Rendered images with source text
——————
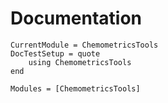# Documentation

```@meta
CurrentModule = ChemometricsTools
DocTestSetup = quote
	using ChemometricsTools
end
```

```@autodocs
Modules = [ChemometricsTools]
```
——————
_Requirement_.
Would you transcribe all of the entries above exactly, minus the images?

_Answer to the exercise_.
# Documentation

```@meta
CurrentModule = ChemometricsTools
DocTestSetup = quote
	using ChemometricsTools
end
```

```@autodocs
Modules = [ChemometricsTools]
```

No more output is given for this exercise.